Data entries
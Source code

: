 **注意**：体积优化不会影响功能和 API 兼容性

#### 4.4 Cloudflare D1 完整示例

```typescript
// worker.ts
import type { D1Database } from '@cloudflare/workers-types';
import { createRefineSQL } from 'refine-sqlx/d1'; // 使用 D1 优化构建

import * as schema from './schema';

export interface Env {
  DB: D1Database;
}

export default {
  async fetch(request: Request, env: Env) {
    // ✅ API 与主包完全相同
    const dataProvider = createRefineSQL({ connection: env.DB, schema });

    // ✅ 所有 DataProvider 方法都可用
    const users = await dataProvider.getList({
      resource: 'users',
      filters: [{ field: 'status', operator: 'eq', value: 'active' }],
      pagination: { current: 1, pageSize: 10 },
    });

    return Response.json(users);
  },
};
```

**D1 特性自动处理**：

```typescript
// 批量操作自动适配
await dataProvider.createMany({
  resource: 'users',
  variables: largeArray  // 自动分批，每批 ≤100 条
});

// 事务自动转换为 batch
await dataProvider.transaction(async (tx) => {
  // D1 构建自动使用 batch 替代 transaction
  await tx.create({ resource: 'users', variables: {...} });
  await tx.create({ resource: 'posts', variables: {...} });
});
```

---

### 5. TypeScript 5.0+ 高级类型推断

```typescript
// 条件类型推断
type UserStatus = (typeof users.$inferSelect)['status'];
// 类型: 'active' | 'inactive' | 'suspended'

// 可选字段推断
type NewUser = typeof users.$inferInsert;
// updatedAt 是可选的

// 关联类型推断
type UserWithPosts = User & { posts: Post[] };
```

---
--
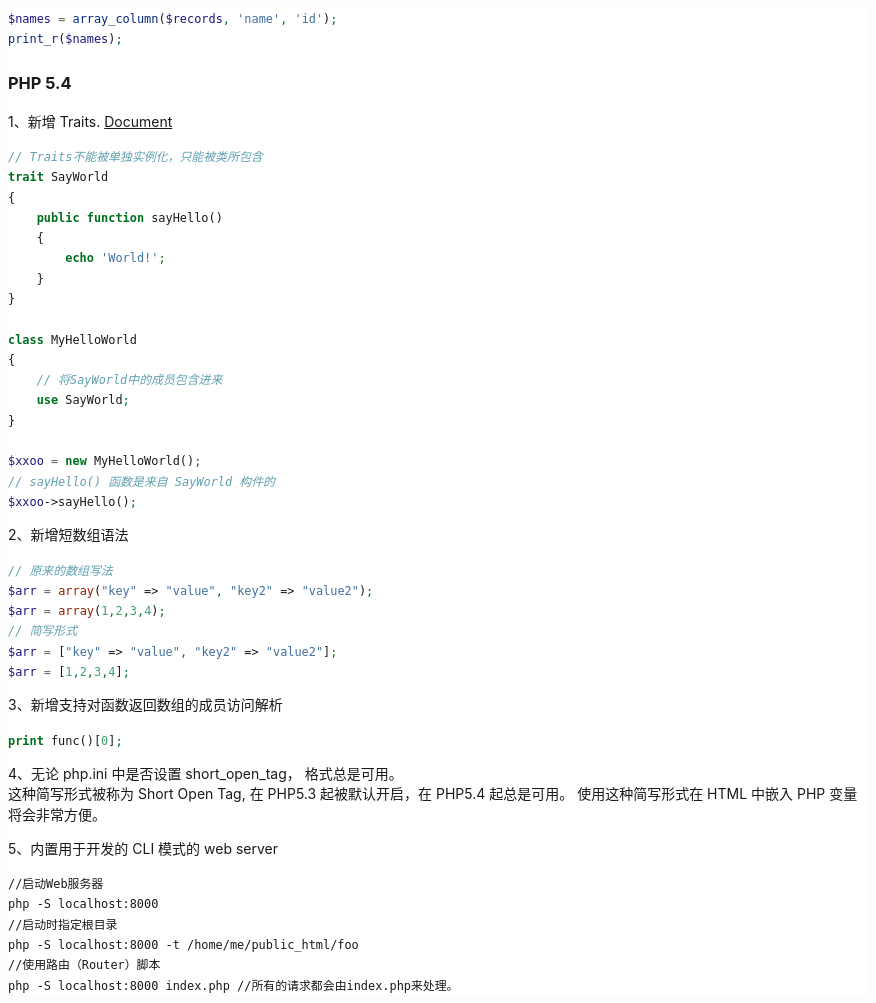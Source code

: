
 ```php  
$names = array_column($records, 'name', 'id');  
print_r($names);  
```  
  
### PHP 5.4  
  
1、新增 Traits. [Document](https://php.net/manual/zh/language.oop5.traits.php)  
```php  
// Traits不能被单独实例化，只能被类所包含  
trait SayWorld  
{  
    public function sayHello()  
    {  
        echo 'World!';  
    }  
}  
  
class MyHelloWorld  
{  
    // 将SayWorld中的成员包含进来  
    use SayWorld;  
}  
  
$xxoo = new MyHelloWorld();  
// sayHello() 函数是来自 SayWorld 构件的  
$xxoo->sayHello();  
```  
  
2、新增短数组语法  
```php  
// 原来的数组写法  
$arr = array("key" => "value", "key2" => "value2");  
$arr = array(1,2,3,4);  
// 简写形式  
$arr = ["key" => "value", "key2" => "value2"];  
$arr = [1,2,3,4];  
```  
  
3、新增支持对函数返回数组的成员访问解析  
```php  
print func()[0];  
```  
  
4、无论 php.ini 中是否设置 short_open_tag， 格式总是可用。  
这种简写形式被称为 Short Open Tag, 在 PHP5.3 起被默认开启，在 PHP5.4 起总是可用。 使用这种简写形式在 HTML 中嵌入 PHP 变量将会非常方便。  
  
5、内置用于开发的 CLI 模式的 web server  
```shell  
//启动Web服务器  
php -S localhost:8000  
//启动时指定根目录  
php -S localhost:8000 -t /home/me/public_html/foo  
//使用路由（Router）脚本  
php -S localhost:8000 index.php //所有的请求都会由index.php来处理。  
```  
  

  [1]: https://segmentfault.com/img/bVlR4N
--
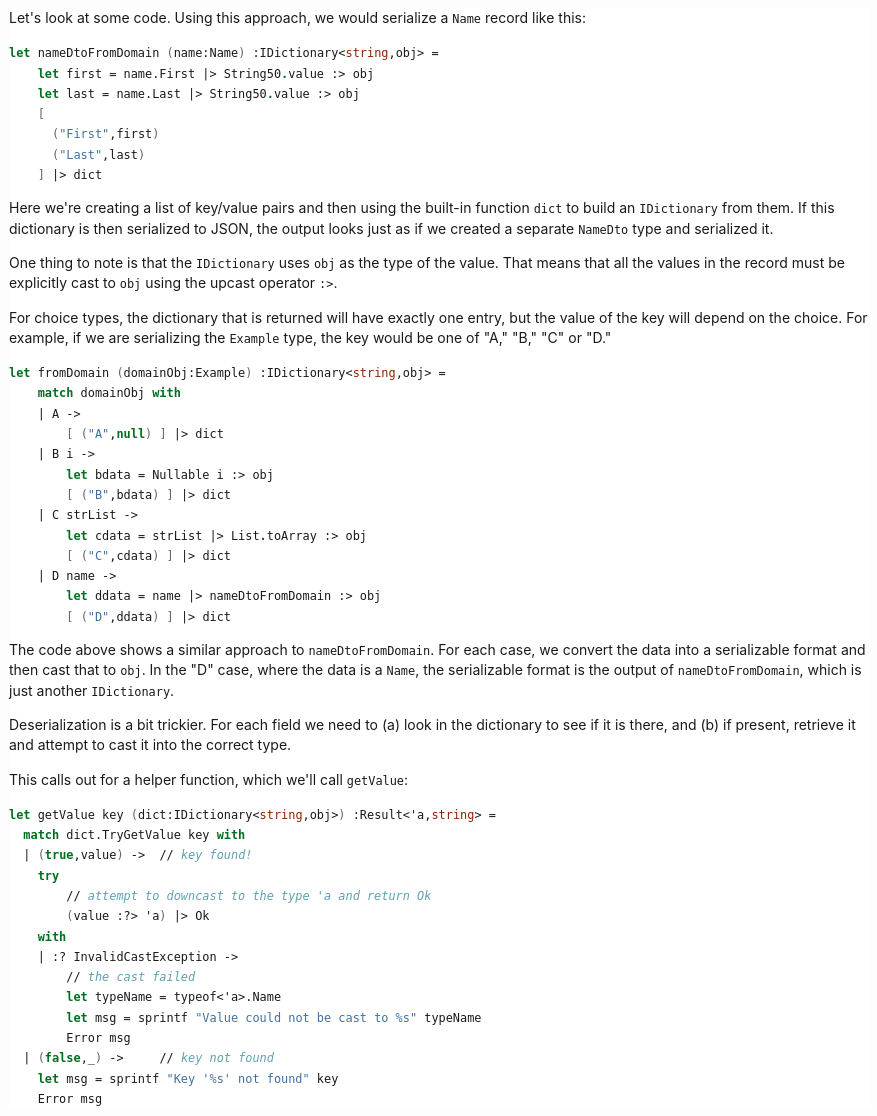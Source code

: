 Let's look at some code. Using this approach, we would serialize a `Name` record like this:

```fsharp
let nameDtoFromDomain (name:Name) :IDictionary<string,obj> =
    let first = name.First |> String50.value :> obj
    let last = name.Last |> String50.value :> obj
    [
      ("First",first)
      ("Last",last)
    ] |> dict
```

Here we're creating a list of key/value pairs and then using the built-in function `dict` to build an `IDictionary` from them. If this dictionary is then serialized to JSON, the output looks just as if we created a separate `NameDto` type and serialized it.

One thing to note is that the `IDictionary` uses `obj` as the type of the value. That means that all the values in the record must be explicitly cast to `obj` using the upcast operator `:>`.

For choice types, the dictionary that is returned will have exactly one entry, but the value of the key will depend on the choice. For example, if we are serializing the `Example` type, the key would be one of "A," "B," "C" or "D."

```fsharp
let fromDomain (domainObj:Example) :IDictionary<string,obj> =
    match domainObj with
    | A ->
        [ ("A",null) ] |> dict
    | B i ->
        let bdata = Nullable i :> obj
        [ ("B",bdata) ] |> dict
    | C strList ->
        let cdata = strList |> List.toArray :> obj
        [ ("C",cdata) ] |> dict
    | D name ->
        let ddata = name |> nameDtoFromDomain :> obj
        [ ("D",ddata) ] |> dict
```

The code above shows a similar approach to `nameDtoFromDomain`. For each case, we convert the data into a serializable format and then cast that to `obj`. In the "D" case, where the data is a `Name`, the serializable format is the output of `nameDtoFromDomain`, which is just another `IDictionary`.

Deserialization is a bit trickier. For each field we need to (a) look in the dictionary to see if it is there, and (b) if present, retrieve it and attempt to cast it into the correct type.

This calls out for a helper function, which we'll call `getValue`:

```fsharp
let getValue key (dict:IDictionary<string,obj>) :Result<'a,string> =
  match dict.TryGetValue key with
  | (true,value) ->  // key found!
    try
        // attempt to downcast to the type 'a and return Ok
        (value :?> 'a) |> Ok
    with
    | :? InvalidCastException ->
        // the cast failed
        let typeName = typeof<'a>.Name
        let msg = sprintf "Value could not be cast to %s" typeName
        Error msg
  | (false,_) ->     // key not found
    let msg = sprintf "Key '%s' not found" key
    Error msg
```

WHAT YOU HAVE TO DO
The required reply is the count of lines in the entries above where the string "users" appears, and nothing more.

SOLUTION TO THIS EXERCISE
7